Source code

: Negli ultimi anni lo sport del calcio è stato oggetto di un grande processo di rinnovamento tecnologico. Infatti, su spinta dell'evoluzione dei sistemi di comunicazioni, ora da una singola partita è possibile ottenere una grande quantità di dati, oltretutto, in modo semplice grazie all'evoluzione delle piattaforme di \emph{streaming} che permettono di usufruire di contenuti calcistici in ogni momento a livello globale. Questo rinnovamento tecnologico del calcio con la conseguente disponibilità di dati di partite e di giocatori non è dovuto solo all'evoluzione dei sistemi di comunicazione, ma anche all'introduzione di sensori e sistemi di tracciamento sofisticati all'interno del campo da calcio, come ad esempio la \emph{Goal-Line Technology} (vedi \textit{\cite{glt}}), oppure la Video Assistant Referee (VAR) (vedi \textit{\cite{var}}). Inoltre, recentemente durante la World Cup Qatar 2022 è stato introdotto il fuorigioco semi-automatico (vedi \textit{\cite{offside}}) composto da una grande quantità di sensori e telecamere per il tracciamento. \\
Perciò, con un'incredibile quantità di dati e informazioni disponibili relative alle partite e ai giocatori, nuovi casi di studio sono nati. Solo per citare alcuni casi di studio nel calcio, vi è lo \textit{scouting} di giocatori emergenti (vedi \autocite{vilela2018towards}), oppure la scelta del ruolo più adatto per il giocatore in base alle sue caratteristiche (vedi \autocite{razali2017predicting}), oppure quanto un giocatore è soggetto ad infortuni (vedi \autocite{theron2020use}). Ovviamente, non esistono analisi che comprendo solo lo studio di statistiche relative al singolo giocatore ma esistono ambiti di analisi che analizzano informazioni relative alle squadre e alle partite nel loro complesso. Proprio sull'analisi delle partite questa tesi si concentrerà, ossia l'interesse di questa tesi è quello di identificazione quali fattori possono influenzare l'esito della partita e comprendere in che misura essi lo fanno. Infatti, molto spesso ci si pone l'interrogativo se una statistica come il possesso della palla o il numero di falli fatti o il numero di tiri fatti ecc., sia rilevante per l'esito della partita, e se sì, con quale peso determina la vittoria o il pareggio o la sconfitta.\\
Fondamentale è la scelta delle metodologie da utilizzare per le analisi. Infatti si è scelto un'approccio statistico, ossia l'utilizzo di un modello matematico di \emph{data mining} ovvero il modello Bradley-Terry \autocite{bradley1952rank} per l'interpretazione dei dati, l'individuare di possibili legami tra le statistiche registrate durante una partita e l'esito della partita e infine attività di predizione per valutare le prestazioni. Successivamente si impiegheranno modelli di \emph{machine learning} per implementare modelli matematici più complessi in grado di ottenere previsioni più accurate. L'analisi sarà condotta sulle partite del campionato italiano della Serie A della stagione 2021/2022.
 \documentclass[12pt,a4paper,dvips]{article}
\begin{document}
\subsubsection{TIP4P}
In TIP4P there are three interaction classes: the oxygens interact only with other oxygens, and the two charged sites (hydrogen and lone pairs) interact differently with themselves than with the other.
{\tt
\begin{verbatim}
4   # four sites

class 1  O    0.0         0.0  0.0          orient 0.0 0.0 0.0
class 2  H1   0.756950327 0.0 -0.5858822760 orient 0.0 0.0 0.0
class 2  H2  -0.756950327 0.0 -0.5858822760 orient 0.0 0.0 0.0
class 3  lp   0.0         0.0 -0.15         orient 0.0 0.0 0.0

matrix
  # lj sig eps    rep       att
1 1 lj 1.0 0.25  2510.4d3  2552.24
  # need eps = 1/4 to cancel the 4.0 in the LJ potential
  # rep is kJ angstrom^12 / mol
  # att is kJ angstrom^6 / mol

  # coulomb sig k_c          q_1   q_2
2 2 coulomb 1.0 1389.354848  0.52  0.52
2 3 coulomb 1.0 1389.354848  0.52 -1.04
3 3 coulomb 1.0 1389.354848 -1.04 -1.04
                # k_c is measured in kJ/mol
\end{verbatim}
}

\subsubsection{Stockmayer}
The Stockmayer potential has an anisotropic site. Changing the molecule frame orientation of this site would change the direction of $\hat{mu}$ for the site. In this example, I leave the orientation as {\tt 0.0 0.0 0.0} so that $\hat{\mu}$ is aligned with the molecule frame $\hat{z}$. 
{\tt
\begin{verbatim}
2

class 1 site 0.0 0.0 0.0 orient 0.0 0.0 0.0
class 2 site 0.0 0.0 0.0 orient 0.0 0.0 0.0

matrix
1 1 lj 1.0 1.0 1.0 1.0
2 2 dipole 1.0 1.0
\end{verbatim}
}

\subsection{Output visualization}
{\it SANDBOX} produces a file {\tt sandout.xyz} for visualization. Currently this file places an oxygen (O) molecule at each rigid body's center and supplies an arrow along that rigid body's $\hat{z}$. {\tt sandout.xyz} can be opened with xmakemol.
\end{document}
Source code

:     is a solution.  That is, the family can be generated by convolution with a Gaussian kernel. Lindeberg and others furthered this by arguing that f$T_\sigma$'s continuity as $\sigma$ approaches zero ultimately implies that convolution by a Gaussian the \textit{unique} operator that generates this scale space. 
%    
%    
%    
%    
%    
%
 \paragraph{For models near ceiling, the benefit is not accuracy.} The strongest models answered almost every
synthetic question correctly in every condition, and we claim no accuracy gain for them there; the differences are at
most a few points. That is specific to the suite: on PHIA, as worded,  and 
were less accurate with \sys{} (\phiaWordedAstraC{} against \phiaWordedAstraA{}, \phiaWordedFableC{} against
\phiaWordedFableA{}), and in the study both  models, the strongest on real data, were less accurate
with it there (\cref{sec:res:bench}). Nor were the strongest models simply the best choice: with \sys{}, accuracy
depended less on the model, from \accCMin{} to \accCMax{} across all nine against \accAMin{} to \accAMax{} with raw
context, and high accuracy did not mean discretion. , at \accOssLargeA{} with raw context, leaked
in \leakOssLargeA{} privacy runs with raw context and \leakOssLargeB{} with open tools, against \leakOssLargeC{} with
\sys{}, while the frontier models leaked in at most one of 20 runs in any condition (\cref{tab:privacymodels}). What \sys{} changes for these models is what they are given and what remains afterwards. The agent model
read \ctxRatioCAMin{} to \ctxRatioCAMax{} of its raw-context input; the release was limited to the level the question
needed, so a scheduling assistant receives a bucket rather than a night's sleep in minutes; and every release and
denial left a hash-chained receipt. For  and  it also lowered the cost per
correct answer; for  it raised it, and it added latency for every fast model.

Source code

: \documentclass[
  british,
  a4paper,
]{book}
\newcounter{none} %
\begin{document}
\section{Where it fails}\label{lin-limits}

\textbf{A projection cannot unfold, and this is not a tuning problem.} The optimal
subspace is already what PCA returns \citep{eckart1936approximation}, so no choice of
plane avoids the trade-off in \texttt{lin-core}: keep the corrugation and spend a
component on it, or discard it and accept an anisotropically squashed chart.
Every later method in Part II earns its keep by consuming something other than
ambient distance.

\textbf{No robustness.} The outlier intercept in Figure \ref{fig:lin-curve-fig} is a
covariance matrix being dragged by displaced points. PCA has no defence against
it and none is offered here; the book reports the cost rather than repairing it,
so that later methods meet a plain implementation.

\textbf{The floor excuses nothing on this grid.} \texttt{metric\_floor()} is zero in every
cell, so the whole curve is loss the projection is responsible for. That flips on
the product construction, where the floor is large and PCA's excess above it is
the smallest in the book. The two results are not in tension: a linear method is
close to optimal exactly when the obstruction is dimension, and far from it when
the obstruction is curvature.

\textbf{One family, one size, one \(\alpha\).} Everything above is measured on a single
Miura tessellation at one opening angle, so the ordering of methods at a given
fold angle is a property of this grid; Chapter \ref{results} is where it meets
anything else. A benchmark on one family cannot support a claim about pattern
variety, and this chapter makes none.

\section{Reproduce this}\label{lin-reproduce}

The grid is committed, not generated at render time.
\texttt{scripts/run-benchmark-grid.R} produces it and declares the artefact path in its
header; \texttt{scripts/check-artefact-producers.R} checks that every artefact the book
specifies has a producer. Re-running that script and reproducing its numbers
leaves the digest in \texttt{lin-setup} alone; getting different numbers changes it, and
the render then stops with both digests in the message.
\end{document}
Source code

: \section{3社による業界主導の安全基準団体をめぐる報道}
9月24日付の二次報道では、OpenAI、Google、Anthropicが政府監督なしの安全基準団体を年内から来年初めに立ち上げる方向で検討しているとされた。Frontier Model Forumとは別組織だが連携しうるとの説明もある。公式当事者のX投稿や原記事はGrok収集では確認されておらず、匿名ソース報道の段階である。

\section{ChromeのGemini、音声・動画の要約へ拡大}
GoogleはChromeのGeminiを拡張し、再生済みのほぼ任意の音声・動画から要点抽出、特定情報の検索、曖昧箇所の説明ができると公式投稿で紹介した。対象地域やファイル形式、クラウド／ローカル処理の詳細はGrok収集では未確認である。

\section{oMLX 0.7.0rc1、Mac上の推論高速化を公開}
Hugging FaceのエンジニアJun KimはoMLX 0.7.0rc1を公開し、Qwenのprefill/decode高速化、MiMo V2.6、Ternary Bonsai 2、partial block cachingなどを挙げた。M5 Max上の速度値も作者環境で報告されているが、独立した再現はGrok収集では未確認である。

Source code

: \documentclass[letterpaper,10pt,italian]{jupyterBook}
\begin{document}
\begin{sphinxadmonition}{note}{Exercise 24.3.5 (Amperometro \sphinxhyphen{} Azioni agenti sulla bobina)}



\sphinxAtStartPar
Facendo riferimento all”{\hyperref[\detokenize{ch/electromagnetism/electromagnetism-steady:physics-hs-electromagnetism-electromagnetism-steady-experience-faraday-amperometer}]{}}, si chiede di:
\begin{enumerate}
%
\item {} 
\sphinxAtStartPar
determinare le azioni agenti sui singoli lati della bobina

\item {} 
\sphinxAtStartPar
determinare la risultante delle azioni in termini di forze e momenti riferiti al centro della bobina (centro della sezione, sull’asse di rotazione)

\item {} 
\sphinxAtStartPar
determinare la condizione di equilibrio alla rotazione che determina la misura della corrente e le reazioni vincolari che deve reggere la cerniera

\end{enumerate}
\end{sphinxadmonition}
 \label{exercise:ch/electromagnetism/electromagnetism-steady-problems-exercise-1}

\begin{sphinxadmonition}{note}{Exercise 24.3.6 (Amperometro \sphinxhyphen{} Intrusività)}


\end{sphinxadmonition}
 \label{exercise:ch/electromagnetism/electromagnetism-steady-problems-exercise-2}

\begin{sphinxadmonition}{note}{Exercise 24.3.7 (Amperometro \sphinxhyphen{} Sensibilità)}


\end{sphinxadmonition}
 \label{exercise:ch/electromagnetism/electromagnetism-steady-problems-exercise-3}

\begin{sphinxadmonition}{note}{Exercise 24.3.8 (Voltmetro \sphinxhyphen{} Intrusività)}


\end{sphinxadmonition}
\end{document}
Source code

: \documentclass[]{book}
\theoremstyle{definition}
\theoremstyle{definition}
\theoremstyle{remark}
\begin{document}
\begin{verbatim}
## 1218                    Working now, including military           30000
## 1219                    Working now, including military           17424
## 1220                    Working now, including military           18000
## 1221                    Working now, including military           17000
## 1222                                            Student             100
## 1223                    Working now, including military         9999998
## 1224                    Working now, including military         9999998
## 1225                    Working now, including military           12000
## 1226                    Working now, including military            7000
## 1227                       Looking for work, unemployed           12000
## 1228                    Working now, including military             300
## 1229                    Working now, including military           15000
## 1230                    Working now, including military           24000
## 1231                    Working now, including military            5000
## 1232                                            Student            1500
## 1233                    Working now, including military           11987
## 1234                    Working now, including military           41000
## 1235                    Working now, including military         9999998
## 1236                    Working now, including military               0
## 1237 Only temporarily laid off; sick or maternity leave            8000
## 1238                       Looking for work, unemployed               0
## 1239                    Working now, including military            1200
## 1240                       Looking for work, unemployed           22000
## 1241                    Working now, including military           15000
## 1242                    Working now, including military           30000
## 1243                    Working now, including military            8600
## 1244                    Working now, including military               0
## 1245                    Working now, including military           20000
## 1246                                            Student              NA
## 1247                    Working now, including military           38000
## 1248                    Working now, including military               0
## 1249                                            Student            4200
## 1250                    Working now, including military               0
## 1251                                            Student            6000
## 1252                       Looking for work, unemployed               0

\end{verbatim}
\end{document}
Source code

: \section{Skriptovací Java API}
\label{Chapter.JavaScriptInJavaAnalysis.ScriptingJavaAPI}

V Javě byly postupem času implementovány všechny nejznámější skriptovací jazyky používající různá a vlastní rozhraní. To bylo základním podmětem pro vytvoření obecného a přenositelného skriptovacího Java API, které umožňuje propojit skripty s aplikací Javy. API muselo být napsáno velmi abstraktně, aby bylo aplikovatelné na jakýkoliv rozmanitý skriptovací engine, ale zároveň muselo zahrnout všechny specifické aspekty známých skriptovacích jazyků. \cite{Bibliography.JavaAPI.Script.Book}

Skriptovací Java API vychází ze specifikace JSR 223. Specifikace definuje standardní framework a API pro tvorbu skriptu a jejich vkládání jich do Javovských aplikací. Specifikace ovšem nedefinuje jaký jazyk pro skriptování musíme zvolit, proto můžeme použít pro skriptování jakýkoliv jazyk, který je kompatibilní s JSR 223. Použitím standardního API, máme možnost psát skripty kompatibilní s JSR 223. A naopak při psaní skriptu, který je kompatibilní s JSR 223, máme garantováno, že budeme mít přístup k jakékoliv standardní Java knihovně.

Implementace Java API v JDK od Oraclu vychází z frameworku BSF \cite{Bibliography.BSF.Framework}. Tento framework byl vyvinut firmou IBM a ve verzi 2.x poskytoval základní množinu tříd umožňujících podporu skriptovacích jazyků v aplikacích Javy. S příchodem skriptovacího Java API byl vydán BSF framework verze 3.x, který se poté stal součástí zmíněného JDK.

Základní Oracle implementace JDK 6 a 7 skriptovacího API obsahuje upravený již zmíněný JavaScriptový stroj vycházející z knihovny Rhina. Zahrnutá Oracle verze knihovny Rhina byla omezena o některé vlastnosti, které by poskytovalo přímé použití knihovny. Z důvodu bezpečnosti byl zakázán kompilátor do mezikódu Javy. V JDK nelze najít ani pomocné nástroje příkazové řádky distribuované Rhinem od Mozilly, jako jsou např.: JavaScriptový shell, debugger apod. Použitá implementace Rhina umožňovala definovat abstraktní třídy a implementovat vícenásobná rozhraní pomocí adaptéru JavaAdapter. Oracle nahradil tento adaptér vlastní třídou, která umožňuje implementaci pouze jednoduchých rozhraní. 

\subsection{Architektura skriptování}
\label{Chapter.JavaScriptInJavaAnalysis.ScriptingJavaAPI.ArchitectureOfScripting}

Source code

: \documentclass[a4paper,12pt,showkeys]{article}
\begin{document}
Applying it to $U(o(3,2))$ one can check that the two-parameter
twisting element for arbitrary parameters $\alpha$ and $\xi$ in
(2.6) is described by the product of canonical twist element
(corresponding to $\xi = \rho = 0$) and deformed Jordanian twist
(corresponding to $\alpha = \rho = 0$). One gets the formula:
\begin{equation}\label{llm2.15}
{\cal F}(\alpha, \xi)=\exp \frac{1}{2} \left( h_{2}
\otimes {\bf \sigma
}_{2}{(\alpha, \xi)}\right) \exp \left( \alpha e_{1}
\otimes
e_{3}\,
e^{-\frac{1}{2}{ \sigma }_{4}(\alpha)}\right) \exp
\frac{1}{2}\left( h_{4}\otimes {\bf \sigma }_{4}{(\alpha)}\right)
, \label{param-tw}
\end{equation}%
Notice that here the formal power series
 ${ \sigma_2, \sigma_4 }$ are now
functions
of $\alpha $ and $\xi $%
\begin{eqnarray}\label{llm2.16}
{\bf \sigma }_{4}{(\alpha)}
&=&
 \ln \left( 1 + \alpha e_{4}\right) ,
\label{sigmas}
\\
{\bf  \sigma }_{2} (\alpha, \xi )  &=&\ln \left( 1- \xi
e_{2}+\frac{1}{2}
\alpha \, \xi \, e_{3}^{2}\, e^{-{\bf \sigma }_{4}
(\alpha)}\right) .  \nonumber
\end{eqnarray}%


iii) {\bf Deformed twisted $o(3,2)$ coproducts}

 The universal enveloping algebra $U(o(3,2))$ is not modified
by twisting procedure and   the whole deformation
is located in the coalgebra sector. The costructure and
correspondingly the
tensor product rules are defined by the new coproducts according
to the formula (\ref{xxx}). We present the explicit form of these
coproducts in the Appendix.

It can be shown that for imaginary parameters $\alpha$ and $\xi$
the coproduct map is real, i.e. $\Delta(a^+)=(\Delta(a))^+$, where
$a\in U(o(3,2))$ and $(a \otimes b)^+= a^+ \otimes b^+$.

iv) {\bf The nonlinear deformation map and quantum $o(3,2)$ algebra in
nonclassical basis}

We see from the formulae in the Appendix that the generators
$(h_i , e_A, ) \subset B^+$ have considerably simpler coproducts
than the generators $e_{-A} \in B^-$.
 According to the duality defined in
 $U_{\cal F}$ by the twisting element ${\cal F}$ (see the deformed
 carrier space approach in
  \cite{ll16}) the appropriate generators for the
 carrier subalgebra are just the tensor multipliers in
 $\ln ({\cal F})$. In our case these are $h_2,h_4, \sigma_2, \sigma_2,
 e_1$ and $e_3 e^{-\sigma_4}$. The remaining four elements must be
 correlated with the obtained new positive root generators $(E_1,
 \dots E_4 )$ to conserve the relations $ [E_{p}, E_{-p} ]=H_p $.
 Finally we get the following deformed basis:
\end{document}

++++++

■ Task statement ■
Return all lines of the material above in which the word "eqnarray" occurs.

■ Answer for the task ■
\begin{eqnarray}\label{llm2.16}
\end{eqnarray}%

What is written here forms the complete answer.